3D Software

Ooh-Ra! Picatinny 3D Printing Could Provide Cheaper Electronics to Our Troops at Stealth Speed

Picatinny Arsenal has revealed a litany of potential electronic applications for additive material and 3D printing. Most of the projects listed would have a direct impact in the military field, and anything cutting down the weight and price of battle equipment would be welcome throughout the ranks. With specific additives, Picatinny looks to provide radio frequency to helmets, clothing even weaponry for signals and communication. Of course, electronic equipment is not limited to ground forces, and Picatinny Arsenal foresees 3D printing in Unarmed Arial Vehicles or UAV’s. While radio frequency and electronic components in arsenals and vehicles is not new, it is what 3D printing allows that has Picatinny Arsenal giddy.

Picatinny’s research delves into the process and applications for electronic 3D printing. With a heating source, materials like gypsum, metal powders, plastic filaments and others can be melded and added layer by layer as those familiar with 3D printing are aware. The printers can produce ink that can conduct electric current (like silver) and print onto film surfaces creating conductors, semi-conductors and resisters. With similar methods, research suggests we can print electronics such as munitions antennas, fuse elements, and batteries.

Picatinny 3D PrintingPicatinny material engineer, James Zunino, expounds on the technology and research when it comes to the amount of waste saved with 3D printing.

“Instead of having to machine out the groves and put the sensor and the wires in the model, I can just use our printers to print electronics onto the model so they are already embedded,” Zunino said.

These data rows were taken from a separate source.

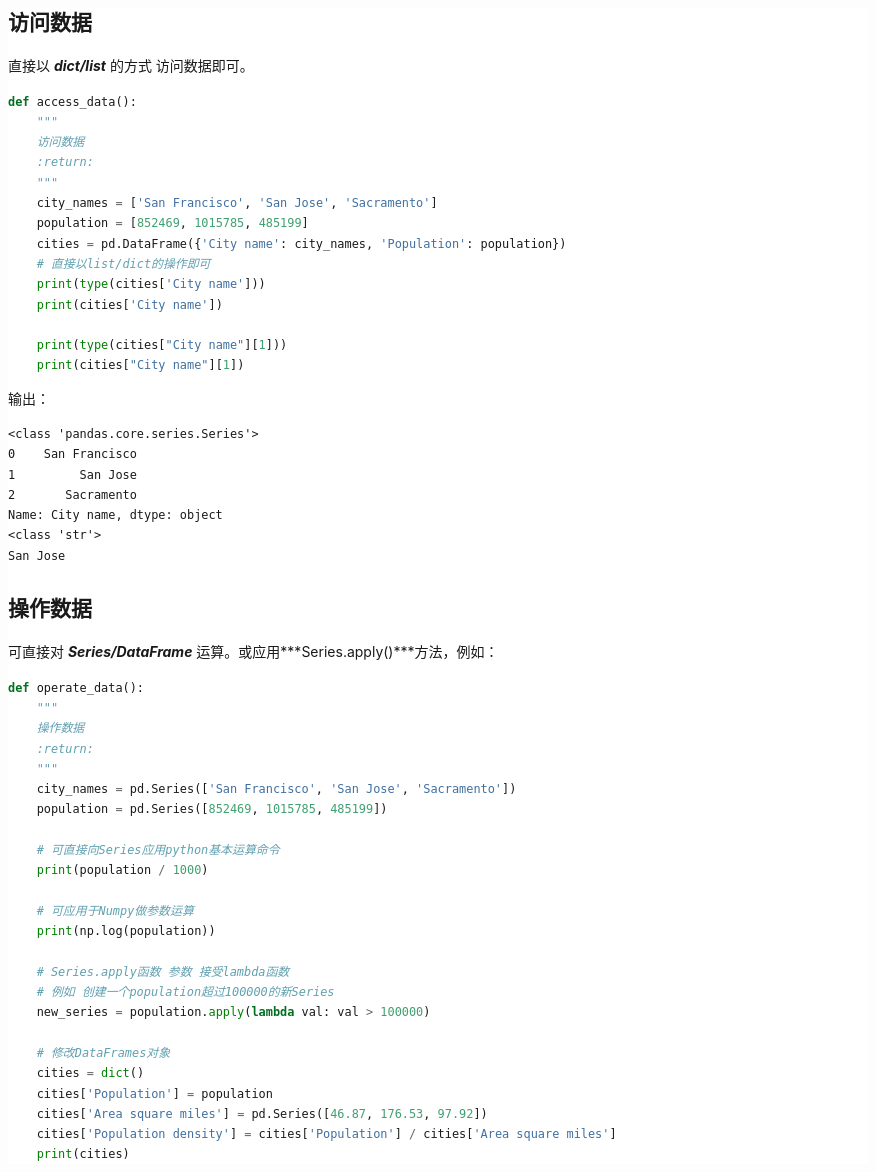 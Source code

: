 ## 访问数据

直接以 ***dict/list*** 的方式 访问数据即可。

```python
def access_data():
    """
    访问数据
    :return:
    """
    city_names = ['San Francisco', 'San Jose', 'Sacramento']
    population = [852469, 1015785, 485199]
    cities = pd.DataFrame({'City name': city_names, 'Population': population})
    # 直接以list/dict的操作即可
    print(type(cities['City name']))
    print(cities['City name'])

    print(type(cities["City name"][1]))
    print(cities["City name"][1])
```

输出：

```
<class 'pandas.core.series.Series'>
0    San Francisco
1         San Jose
2       Sacramento
Name: City name, dtype: object
<class 'str'>
San Jose
```

## 操作数据

可直接对 ***Series/DataFrame*** 运算。或应用***Series.apply()***方法，例如：

```python
def operate_data():
    """
    操作数据
    :return:
    """
    city_names = pd.Series(['San Francisco', 'San Jose', 'Sacramento'])
    population = pd.Series([852469, 1015785, 485199])

    # 可直接向Series应用python基本运算命令
    print(population / 1000)

    # 可应用于Numpy做参数运算
    print(np.log(population))

    # Series.apply函数 参数 接受lambda函数
    # 例如 创建一个population超过100000的新Series
    new_series = population.apply(lambda val: val > 100000)

    # 修改DataFrames对象
    cities = dict()
    cities['Population'] = population
    cities['Area square miles'] = pd.Series([46.87, 176.53, 97.92])
    cities['Population density'] = cities['Population'] / cities['Area square miles']
    print(cities)
```
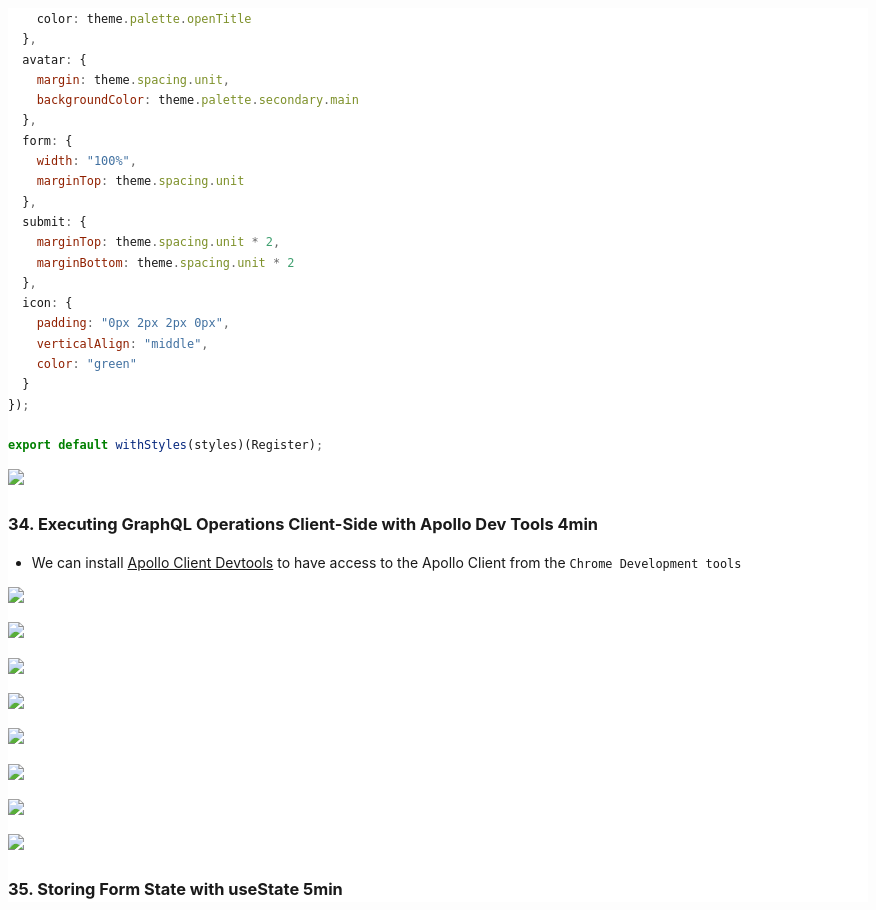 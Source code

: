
 ```js
    color: theme.palette.openTitle
  },
  avatar: {
    margin: theme.spacing.unit,
    backgroundColor: theme.palette.secondary.main
  },
  form: {
    width: "100%",
    marginTop: theme.spacing.unit
  },
  submit: {
    marginTop: theme.spacing.unit * 2,
    marginBottom: theme.spacing.unit * 2
  },
  icon: {
    padding: "0px 2px 2px 0px",
    verticalAlign: "middle",
    color: "green"
  }
});

export default withStyles(styles)(Register);
```

![](/images/other/graphql-full-stack-react-python-and-graphql/CreatingOurRegisterForm3.png)

### 34. Executing GraphQL Operations Client-Side with Apollo Dev Tools 4min

- We can install [Apollo Client Devtools](https://github.com/apollographql/apollo-client-devtools) to have access to the Apollo Client from the `Chrome Development tools`

![](/images/other/graphql-full-stack-react-python-and-graphql/ExecutingGraphQLOperationsClient-SideWithApolloDevTools.png)

![](/images/other/graphql-full-stack-react-python-and-graphql/ExecutingGraphQLOperationsClient-SideWithApolloDevTools2.png)

![](/images/other/graphql-full-stack-react-python-and-graphql/ExecutingGraphQLOperationsClient-SideWithApolloDevTools3.png)

![](/images/other/graphql-full-stack-react-python-and-graphql/ExecutingGraphQLOperationsClient-SideWithApolloDevTools4.png)

![](/images/other/graphql-full-stack-react-python-and-graphql/ExecutingGraphQLOperationsClient-SideWithApolloDevTools5.png)

![](/images/other/graphql-full-stack-react-python-and-graphql/ExecutingGraphQLOperationsClient-SideWithApolloDevTools6.png)

![](/images/other/graphql-full-stack-react-python-and-graphql/ExecutingGraphQLOperationsClient-SideWithApolloDevTools7.png)

![](/images/other/graphql-full-stack-react-python-and-graphql/ExecutingGraphQLOperationsClient-SideWithApolloDevTools8.png)

### 35. Storing Form State with useState 5min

“With printed electronics versus conventional you’re not chemically etching away all the material, you’re printing them the way you want them. It’s more environmentally friendly, it’s more cost effective and it’s more time efficient.”

For applications in radio, for instance, a radio antenna made of silver nanoparticles printed onto a flexible polyimide substrate could be embedded into a Soldier’s helmet, replacing the antenna that currently attaches to the headgear. Zunino continues to mention the potential for electronic equipment picking out chemical changes warning soldiers of nearby anthrax or other hazardous chemical compounds.

Other potentials include UAV wing production and in-field applications. Picatinny can see every soldier equipped with a 3D scanner sending needs to the closest printer. Scientists express hope that even mine production appears feasible with recent developments, an example of “cube” manufacturing for weaponry. In the future it will be easier and faster than ever to create machines of war and soldiers with embedded radio frequency, oh brave new world. Yet it may be with such force, all fronts, from east to west may quiet from recent roars.